» **What you need to do**
Word for word, retype the tail of the data below, starting with the line that has "系统脆弱性凸显，系统性能变差。" and including the last line.
*** Information
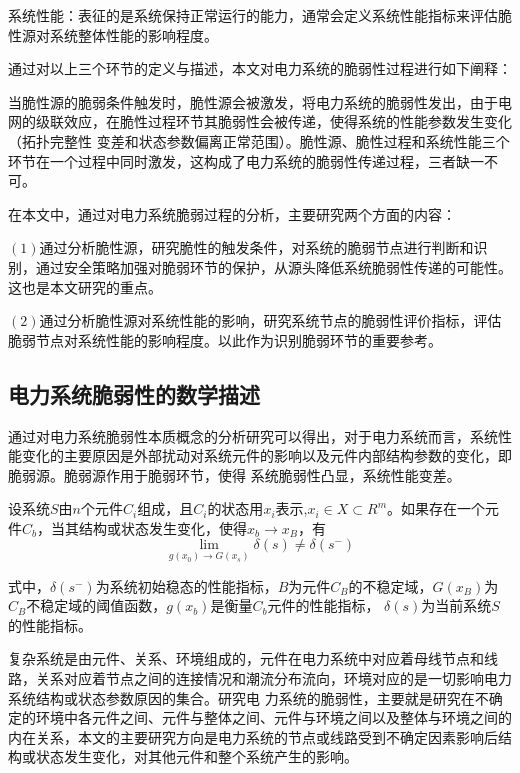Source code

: 系统性能：表征的是系统保持正常运行的能力，通常会定义系统性能指标来评估脆性源对系统整体性能的影响程度。

通过对以上三个环节的定义与描述，本文对电力系统的脆弱性过程进行如下阐释：

当脆性源的脆弱条件触发时，脆性源会被激发，将电力系统的脆弱性发出，由于电网的级联效应，在脆性过程环节其脆弱性会被传递，使得系统的性能参数发生变化（拓扑完整性
变差和状态参数偏离正常范围）。脆性源、脆性过程和系统性能三个环节在一个过程中同时激发，这构成了电力系统的脆弱性传递过程，三者缺一不可。

在本文中，通过对电力系统脆弱过程的分析，主要研究两个方面的内容：

$(1)$通过分析脆性源，研究脆性的触发条件，对系统的脆弱节点进行判断和识别，通过安全策略加强对脆弱环节的保护，从源头降低系统脆弱性传递的可能性。这也是本文研究的重点。

$(2)$通过分析脆性源对系统性能的影响，研究系统节点的脆弱性评价指标，评估脆弱节点对系统性能的影响程度。以此作为识别脆弱环节的重要参考。



\subsection{电力系统脆弱性的数学描述}
\label{sec:describtion}

通过对电力系统脆弱性本质概念的分析研究可以得出，对于电力系统而言，系统性能变化的主要原因是外部扰动对系统元件的影响以及元件内部结构参数的变化，即脆弱源。脆弱源作用于脆弱环节，使得
系统脆弱性凸显，系统性能变差。

设系统$S$由$n$个元件$C_i$组成，且$C_i$的状态用$x_i$表示,$x_i \in X \subset R^m$。如果存在一个元件$C_b$，当其结构或状态发生变化，使得$x_b \to x_B$，有
\begin{equation}
  \lim _{g\left(x_{0}\right) \rightarrow G\left(x_{s}\right)} \delta(s) \neq \delta\left(s^{-}\right)
  \end{equation}
 
式中，$\delta\left(s^{-}\right)$为系统初始稳态的性能指标，$B$为元件$C_B$的不稳定域，$G\left(x_{B}\right)$为$C_B$不稳定域的阈值函数，$g(x_b)$是衡量$C_b$元件的性能指标，
$\delta\left(s\right)$为当前系统$S$的性能指标。

复杂系统是由元件、关系、环境组成的，元件在电力系统中对应着母线节点和线路，关系对应着节点之间的连接情况和潮流分布流向，环境对应的是一切影响电力系统结构或状态参数原因的集合。研究电
力系统的脆弱性，主要就是研究在不确定的环境中各元件之间、元件与整体之间、元件与环境之间以及整体与环境之间的内在关系，本文的主要研究方向是电力系统的节点或线路受到不确定因素影响后结
构或状态发生变化，对其他元件和整个系统产生的影响。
******
» **Expected output**
系统脆弱性凸显，系统性能变差。

设系统$S$由$n$个元件$C_i$组成，且$C_i$的状态用$x_i$表示,$x_i \in X \subset R^m$。如果存在一个元件$C_b$，当其结构或状态发生变化，使得$x_b \to x_B$，有
\begin{equation}
  \lim _{g\left(x_{0}\right) \rightarrow G\left(x_{s}\right)} \delta(s) \neq \delta\left(s^{-}\right)
  \end{equation}
 
式中，$\delta\left(s^{-}\right)$为系统初始稳态的性能指标，$B$为元件$C_B$的不稳定域，$G\left(x_{B}\right)$为$C_B$不稳定域的阈值函数，$g(x_b)$是衡量$C_b$元件的性能指标，
$\delta\left(s\right)$为当前系统$S$的性能指标。

复杂系统是由元件、关系、环境组成的，元件在电力系统中对应着母线节点和线路，关系对应着节点之间的连接情况和潮流分布流向，环境对应的是一切影响电力系统结构或状态参数原因的集合。研究电
力系统的脆弱性，主要就是研究在不确定的环境中各元件之间、元件与整体之间、元件与环境之间以及整体与环境之间的内在关系，本文的主要研究方向是电力系统的节点或线路受到不确定因素影响后结
构或状态发生变化，对其他元件和整个系统产生的影响。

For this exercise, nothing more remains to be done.